It is important to note that perfect practice makes perfect play. If the players are not swinging with correct fundamentals all they are doing is reinforcing bad muscle memory. Poor hitting mechanics means there will be "holes" in the swing that become easy offensive outs and increase player frustration. Perfect practice creates proper muscle memory that means more hard hit balls.

Here is what we do is set up six different batting stations around the field and divide the team into six groups (try to keep only two players per group). To get 400 swings in 60 minutes using six stations for one hour allocates 10 minutes per station. The pitching machine station can only provide about 40 swings in the allotted time. This leaves us with 360 swings for 5 stations; therefore, you must average 72 perfect swings per station per player.

Here are some example batting stations:

1. Underload and Overload practice swings: 5 sets of 10 underload and 10 overload = 100 swings concentrating on bat speed. Practice swings without a ball develops good balance and proper swing mechanics.

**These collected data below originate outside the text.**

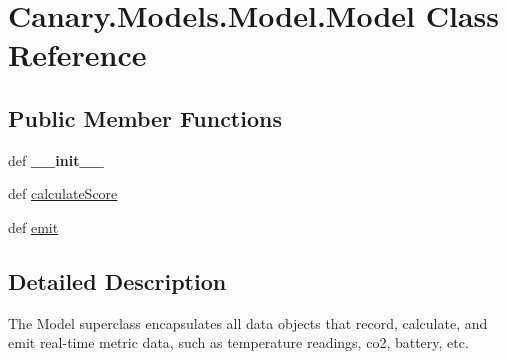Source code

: \hypertarget{class_canary_8_models_1_1_model_1_1_model}{\section{Canary.\-Models.\-Model.\-Model Class Reference}
\label{class_canary_8_models_1_1_model_1_1_model}
}
\subsection*{Public Member Functions}
\begin{DoxyCompactItemize}
\item 
\hypertarget{class_canary_8_models_1_1_model_1_1_model_a76905444ab8cbb51e286c1556ec245ec}{def {\bfseries \-\_\-\-\_\-init\-\_\-\-\_\-}}\label{class_canary_8_models_1_1_model_1_1_model_a76905444ab8cbb51e286c1556ec245ec}

\item 
def \hyperlink{class_canary_8_models_1_1_model_1_1_model_a65f518e8b55837f5a31f0194921ff89e}{calculate\-Score}
\item 
def \hyperlink{class_canary_8_models_1_1_model_1_1_model_a503d813d9552f7f0d1cb03ad569dd827}{emit}
\end{DoxyCompactItemize}


\subsection{Detailed Description}
\begin{DoxyVerb}The Model superclass encapsulates all data objects that record, calculate, and emit real-time metric data, such as temperature readings, co2, battery, etc.\end{DoxyVerb}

2. Circular soft toss drill: coach soft tosses 15 balls from behind, 15 balls from the side, and 20 balls from the front = 50 swings focused on hitting the middle of the ball. This drill adds the element of a slowly moving ball with the batter concentrating on hitting the middle of the ball at the ball-bat contact point for line drives into the outfield.

3. Ball location batting tee drill: 2 sets of 10 outside, 10 middle, and 10 inside = 60 swings concentrating on hitting location and driving the ball in all directions. Working with a tee adds the element of hitting the ball without ball movement so the batter can focus on another element, in this case driving the ball to all fields. By removing the ball movement a batter can develop good balance and contact point location to be able to hit to all fields.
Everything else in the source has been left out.